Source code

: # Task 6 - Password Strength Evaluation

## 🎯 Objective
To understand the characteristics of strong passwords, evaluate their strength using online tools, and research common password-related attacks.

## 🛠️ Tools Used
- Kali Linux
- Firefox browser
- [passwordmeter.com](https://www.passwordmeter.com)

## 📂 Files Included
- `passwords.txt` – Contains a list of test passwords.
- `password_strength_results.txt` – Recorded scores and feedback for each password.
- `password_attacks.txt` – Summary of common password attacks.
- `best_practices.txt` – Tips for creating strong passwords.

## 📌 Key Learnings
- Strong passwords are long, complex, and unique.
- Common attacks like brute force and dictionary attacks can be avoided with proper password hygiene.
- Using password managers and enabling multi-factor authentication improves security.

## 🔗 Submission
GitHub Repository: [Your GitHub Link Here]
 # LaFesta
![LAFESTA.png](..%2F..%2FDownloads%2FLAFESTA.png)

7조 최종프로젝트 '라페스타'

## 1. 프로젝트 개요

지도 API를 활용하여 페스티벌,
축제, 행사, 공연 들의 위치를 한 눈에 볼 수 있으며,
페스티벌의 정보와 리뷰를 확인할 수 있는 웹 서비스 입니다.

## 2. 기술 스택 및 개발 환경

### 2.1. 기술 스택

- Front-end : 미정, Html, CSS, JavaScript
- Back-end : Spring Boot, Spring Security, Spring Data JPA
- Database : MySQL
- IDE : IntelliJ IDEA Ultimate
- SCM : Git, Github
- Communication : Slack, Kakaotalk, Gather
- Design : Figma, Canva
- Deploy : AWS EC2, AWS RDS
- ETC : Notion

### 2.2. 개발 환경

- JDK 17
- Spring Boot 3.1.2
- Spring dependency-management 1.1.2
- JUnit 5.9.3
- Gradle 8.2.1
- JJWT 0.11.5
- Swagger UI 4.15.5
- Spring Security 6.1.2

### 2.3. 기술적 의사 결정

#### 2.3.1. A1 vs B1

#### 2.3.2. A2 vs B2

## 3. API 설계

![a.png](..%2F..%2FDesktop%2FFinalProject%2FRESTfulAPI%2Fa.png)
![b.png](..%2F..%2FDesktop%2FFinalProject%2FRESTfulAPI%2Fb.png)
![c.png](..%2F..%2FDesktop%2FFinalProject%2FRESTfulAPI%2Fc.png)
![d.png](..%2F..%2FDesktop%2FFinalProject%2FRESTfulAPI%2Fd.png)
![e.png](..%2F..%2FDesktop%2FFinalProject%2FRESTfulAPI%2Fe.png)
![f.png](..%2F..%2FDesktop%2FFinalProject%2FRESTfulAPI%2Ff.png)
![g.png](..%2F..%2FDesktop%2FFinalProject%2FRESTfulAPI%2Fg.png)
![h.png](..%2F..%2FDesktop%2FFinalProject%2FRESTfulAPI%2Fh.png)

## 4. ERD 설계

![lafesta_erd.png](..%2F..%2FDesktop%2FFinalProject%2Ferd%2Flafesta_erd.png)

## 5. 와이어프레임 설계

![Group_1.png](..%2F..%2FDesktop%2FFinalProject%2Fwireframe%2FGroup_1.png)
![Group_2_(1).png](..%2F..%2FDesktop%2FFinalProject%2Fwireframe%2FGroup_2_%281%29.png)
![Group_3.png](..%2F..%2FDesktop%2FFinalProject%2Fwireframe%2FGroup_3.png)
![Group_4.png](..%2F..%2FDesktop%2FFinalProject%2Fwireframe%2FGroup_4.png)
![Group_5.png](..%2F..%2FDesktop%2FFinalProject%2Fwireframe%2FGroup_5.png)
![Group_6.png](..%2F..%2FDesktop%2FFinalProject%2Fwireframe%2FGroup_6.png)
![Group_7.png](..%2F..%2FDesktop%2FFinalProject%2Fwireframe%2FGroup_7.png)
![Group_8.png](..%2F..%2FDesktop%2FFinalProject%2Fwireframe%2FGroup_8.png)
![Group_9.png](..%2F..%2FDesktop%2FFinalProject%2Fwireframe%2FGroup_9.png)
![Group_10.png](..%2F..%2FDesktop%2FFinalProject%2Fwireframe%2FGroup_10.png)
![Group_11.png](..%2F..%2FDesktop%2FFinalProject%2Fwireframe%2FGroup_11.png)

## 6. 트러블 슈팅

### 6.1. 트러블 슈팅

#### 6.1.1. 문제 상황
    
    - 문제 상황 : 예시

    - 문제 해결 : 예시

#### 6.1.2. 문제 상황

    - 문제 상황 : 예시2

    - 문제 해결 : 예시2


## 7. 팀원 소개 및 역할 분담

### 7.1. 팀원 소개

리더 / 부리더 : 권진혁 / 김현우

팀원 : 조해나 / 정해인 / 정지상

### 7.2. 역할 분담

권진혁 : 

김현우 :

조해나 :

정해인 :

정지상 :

- - -

▶ _The task_:
Look through the data and gather every line with the string "Boot" in it.

▶ _Task solution_:
- Back-end : Spring Boot, Spring Security, Spring Data JPA
- Spring Boot 3.1.2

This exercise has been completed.